NREL / flasc

A rich floris-driven suite for SCADA analysis
https://nrel.github.io/flasc/
BSD 3-Clause "New" or "Revised" License
31 stars 18 forks source link

Feature/port to polars 4 #107

Closed paulf81 closed 1 year ago

paulf81 commented 1 year ago

Port to polars (4th try)

Feature or improvement description This is a final, final, reboot of the port_to_polars efforts, initially begin in Pull Request #81 and updated in Pull Request #97, (and then pull request #102) here following the decision made in discussion #98 that we keep the assumption that pandas dataframe defined in the current methods (with columns pow_000, pow_001, and time) will be kept the same, and conversion to polars can happen within certain functions. Here I also adjust to discussion Issue #104

Unlike the previous versions I also split some things apart I think in a way that adds more clarity.

energy_ratio_utilities.py contains helper functions other modules could need energy_ratio.py includes the main working functions of energy ratio calculation energy_ratio_result.py defines a class meant to hold the energy ratio results in a convenient way and provide clear plotting functions.

Unlike before I've included methods for overlapping bins and now you can the tests energy_ratio_test.py that I've defined for polars passes giving identical results. In general I've confirmed that the energy ratio result values match all previous results except a small but intentional change in how rebalancing is done. This change only manifests when using noisy data and more than one set of data (for example baseline and wakesteering) and is still generally small. But for this reason the tests pass with precision of 4 decimal places.

I'm temporary leaving the polars implementations split out during development but hope to move quickly to deleting the old energy_ratio codes once all surrounding codes are edited to use the new functions. Should hopefully go quick.

Finally you'll also see I'm playing with default visualizations, happy for any and all suggestions here too!

In connection with this effort is a small repo https://github.com/paulf81/flasc_metrics (based on https://github.com/rafmudaf/floris_metrics) which can be used to confirm that even with a pandas->polars->pandas round trip the functions are still sped up. The new folder timing_tests provides functions to that repo.

A first result is promising, converting the energy ratio with bootstrapping to the polars-based method reduces the average time to compute an N=20 bootstrap energy ratio over the artificial data set from 11.3344 seconds to 1.0762 seconds.

Related issue, if one exists Issue #80

Impacted areas of the software energy_ratio (this list may grow)
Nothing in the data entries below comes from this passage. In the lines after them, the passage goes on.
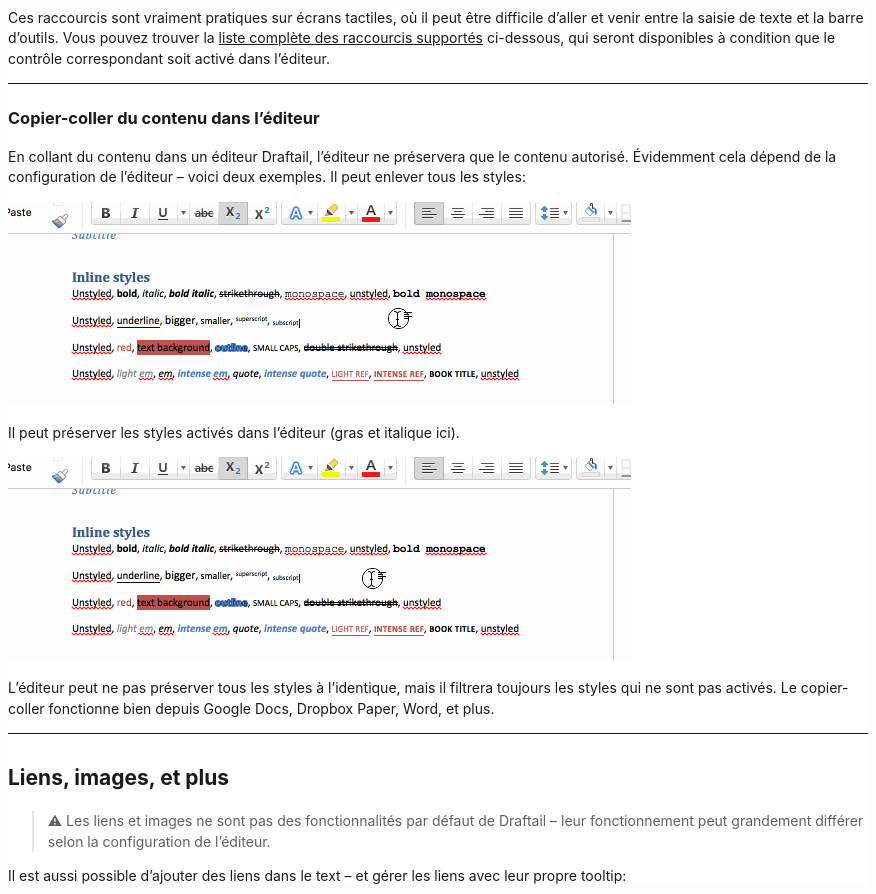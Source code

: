 Ces raccourcis sont vraiment pratiques sur écrans tactiles, où il peut être difficile d’aller et venir entre la saisie de texte et la barre d’outils. Vous pouvez trouver la [liste complète des raccourcis supportés](#raccourcis-clavier) ci-dessous, qui seront disponibles à condition que le contrôle correspondant soit activé dans l’éditeur.

---

### Copier-coller du contenu dans l’éditeur

En collant du contenu dans un éditeur Draftail, l’éditeur ne préservera que le contenu autorisé. Évidemment cela dépend de la configuration de l’éditeur – voici deux exemples. Il peut enlever tous les styles:

![Capture d’écran de l’éditeur avec une démo du copier-coller depuis Word, et enlevant tout le formattage](/docs/user-guide/copy-paste-filter.gif)

Il peut préserver les styles activés dans l’éditeur (gras et italique ici).

![Capture d’écran de l’éditeur avec une démo du copier-coller depuis Word, préservant gras et italique](/docs/user-guide/copy-paste-preserve.gif)

L’éditeur peut ne pas préserver tous les styles à l’identique, mais il filtrera toujours les styles qui ne sont pas activés. Le copier-coller fonctionne bien depuis Google Docs, Dropbox Paper, Word, et plus.

---

## Liens, images, et plus

> :warning: Les liens et images ne sont pas des fonctionnalités par défaut de Draftail – leur fonctionnement peut grandement différer selon la configuration de l’éditeur.

Il est aussi possible d’ajouter des liens dans le text – et gérer les liens avec leur propre tooltip:
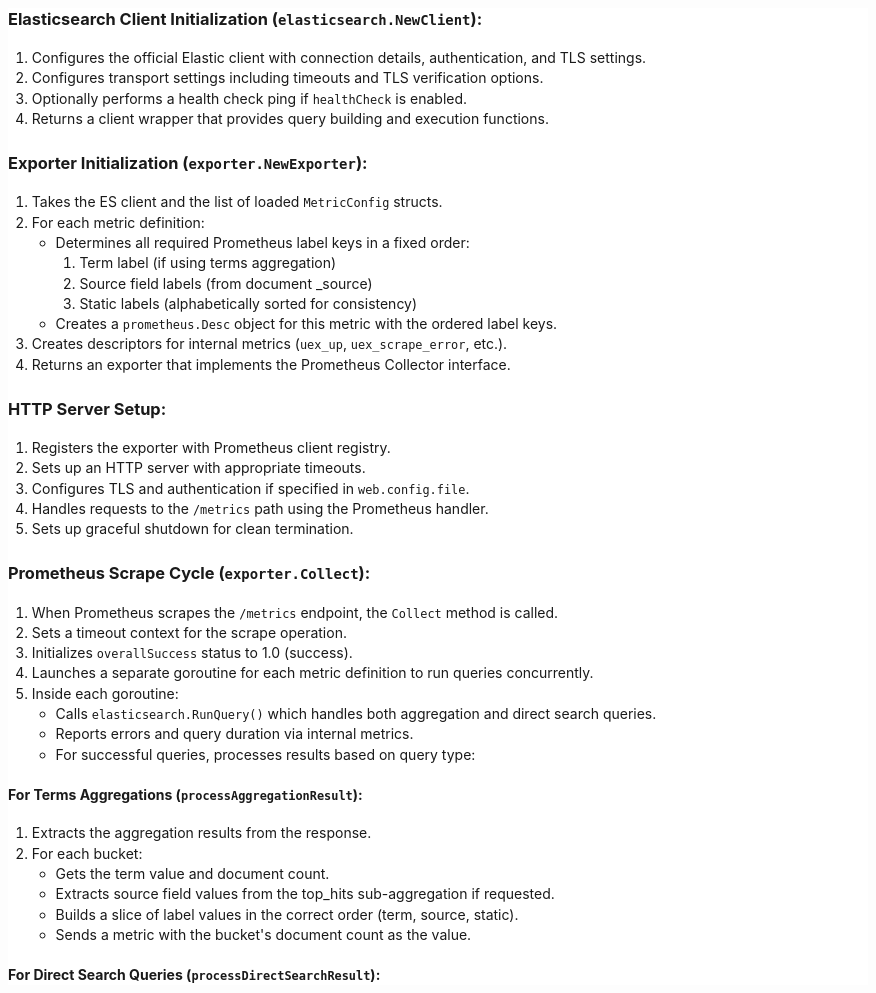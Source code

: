### Elasticsearch Client Initialization (`elasticsearch.NewClient`):

1. Configures the official Elastic client with connection details, authentication, and TLS settings.
2. Configures transport settings including timeouts and TLS verification options.
3. Optionally performs a health check ping if `healthCheck` is enabled.
4. Returns a client wrapper that provides query building and execution functions.

### Exporter Initialization (`exporter.NewExporter`):

1. Takes the ES client and the list of loaded `MetricConfig` structs.
2. For each metric definition:
   - Determines all required Prometheus label keys in a fixed order:
     1. Term label (if using terms aggregation)
     2. Source field labels (from document _source)
     3. Static labels (alphabetically sorted for consistency)
   - Creates a `prometheus.Desc` object for this metric with the ordered label keys.
3. Creates descriptors for internal metrics (`uex_up`, `uex_scrape_error`, etc.).
4. Returns an exporter that implements the Prometheus Collector interface.

### HTTP Server Setup:

1. Registers the exporter with Prometheus client registry.
2. Sets up an HTTP server with appropriate timeouts.
3. Configures TLS and authentication if specified in `web.config.file`.
4. Handles requests to the `/metrics` path using the Prometheus handler.
5. Sets up graceful shutdown for clean termination.

### Prometheus Scrape Cycle (`exporter.Collect`):

1. When Prometheus scrapes the `/metrics` endpoint, the `Collect` method is called.
2. Sets a timeout context for the scrape operation.
3. Initializes `overallSuccess` status to 1.0 (success).
4. Launches a separate goroutine for each metric definition to run queries concurrently.
5. Inside each goroutine:
   - Calls `elasticsearch.RunQuery()` which handles both aggregation and direct search queries.
   - Reports errors and query duration via internal metrics.
   - For successful queries, processes results based on query type:

#### For Terms Aggregations (`processAggregationResult`):

1. Extracts the aggregation results from the response.
2. For each bucket:
   - Gets the term value and document count.
   - Extracts source field values from the top_hits sub-aggregation if requested.
   - Builds a slice of label values in the correct order (term, source, static).
   - Sends a metric with the bucket's document count as the value.

#### For Direct Search Queries (`processDirectSearchResult`):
paulf81 commented 1 year ago

Updated the test code in https://github.com/paulf81/flasc_metrics and still seeing a 10x reduction in time taken in computation

Bartdoekemeijer commented 1 year ago

Great stuff! Let me know when it makes sense for me to review.

paulf81 commented 1 year ago

With luck you should be able to review tomorrow, thank you @Bartdoekemeijer !

misi9170 commented 1 year ago

Great stuff! Let me know when it makes sense for me to review.

@Bartdoekemeijer At this point you can go ahead and review! The artificial data examples are not yet updated (I'll be working on those tomorrow), but the Smarteole examples are ready to roll and we don't expect any further fundamental changes to the energy_ratio/ code.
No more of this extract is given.